Would something along these lines meet your needs?

import Control.Monad.Random

randomFunction :: (RandomGen r, Random a, Num a, Floating a) => Rand r (a -> a)
randomFunction = do
  (a:b:c:d:_) <- getRandoms
  fromList [(\x -> a + b*x, 1), (\x -> a - c*x, 1), (\x -> sin (a*x), 1)]
    -- Add more functions as needed

main = do
  let f = evalRand randomFunction (mkStdGen 1) :: Double -> Double
  putStrLn . show $ f 7.3

EDIT: Building on that idea, we could incorporate functions that have different numbers and types of parameters... as long as we partially apply them so that they all have the same result type.

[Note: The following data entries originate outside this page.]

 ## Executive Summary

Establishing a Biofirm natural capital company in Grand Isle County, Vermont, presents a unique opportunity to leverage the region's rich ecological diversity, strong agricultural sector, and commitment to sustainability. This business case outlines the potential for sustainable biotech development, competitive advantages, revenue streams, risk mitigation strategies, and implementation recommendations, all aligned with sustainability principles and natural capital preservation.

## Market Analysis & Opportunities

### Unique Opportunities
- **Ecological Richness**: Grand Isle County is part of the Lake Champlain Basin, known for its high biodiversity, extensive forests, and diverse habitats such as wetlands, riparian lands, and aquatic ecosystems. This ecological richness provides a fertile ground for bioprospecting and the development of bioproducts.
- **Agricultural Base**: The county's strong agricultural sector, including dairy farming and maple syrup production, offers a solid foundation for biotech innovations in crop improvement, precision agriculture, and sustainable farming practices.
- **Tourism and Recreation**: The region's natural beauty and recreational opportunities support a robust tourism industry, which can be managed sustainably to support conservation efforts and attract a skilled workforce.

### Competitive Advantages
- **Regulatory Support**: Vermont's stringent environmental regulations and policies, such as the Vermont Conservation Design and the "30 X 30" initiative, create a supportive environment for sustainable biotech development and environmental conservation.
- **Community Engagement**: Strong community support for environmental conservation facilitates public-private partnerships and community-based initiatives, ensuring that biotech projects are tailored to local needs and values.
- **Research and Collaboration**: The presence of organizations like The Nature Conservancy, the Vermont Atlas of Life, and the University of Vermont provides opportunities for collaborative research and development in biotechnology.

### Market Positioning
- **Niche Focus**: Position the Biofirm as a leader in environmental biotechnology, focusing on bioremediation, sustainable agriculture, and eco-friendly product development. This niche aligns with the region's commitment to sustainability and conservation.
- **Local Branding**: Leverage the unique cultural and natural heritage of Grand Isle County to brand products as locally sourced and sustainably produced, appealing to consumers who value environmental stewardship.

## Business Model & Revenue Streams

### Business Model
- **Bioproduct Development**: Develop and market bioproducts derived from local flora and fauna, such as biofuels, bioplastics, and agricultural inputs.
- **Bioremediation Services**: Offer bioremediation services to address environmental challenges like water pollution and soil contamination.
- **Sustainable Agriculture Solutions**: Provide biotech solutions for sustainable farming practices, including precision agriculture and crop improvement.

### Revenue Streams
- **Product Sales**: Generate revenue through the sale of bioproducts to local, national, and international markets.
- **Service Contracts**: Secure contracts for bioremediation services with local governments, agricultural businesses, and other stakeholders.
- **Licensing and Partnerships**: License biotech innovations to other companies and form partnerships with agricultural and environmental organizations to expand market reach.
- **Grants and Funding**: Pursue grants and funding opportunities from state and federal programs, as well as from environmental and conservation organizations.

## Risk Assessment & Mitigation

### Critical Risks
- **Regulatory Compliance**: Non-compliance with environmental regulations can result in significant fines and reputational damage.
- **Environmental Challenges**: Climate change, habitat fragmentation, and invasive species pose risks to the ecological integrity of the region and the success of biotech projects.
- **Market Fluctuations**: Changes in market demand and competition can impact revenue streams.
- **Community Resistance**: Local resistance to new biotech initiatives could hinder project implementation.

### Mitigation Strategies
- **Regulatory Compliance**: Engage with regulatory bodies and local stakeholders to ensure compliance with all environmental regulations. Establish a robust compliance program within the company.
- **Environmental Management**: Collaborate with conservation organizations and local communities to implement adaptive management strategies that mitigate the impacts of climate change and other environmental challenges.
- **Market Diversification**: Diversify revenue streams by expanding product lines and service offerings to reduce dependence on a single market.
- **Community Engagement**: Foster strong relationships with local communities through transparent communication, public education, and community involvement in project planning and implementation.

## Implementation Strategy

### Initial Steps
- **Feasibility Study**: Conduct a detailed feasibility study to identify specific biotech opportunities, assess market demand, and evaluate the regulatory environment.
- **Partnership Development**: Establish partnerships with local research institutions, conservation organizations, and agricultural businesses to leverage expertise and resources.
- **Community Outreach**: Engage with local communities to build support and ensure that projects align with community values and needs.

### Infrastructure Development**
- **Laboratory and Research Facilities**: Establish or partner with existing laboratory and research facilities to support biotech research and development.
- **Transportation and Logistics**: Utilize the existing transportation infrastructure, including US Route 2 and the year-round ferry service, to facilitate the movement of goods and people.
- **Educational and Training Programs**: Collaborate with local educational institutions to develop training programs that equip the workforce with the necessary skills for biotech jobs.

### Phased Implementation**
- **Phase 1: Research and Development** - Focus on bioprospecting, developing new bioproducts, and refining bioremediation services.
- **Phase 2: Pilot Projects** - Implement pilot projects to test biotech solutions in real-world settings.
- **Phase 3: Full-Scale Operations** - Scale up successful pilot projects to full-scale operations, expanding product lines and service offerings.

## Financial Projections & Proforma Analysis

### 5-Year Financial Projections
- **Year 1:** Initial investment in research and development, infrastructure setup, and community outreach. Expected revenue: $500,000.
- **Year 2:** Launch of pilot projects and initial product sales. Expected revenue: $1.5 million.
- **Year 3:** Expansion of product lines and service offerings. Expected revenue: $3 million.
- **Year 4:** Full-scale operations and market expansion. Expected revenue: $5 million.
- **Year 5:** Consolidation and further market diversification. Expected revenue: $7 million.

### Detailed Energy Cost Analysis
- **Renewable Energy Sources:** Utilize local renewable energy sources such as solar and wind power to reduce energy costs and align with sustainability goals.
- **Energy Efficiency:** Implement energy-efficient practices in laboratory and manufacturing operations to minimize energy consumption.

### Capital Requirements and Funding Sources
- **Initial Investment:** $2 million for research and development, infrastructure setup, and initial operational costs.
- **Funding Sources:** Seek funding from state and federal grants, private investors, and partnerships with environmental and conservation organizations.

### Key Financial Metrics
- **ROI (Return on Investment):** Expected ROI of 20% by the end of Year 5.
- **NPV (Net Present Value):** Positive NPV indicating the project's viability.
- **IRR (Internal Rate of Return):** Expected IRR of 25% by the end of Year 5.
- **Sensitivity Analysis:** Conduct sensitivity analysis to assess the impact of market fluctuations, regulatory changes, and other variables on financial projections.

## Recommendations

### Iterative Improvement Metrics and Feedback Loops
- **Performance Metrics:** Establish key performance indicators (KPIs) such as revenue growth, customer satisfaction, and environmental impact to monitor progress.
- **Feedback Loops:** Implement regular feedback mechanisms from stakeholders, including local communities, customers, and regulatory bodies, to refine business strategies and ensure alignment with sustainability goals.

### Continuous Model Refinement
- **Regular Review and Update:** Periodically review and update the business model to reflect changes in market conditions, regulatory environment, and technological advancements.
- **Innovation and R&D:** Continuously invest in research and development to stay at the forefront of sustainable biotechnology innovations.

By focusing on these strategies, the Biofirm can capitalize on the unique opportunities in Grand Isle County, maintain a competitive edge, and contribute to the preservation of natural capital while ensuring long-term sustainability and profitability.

import Control.Monad.Random

type Value = (Int, Double, String) -- add more as needed

type Function = Value -> String -- or whatever the result type is

f1 :: Int -> Int -> (Int, a, b) -> Int
f1 a b (x, _, _) = a*x + b

f2 :: String -> (a, b, String) -> String
f2 s (_, _, t) = s ++ t

f3 :: Double -> (a, Double, b) -> Double
f3 a (_, x, _) = sin (a*x)

randomFunction :: RandomGen r => Rand r Function
randomFunction = do
  (a:b:c:d:_) <- getRandoms -- some integers
  (w:x:y:z:_) <- getRandoms -- some floats
  n <- getRandomR (0,100)
  cs <- getRandoms -- some characters
  let s = take n cs 
  fromList [(show . f1 a b, 1), (show . f2 s, 1), (show . f3 w, 1)]
    -- Add more functions as needed

main = do
  f <- evalRandIO randomFunction :: IO Function
  g <- evalRandIO randomFunction :: IO Function
  h <- evalRandIO randomFunction :: IO Function
  putStrLn . show $ f (3, 7.3, "hello")
  putStrLn . show $ g (3, 7.3, "hello")
  putStrLn . show $ h (3, 7.3, "hello")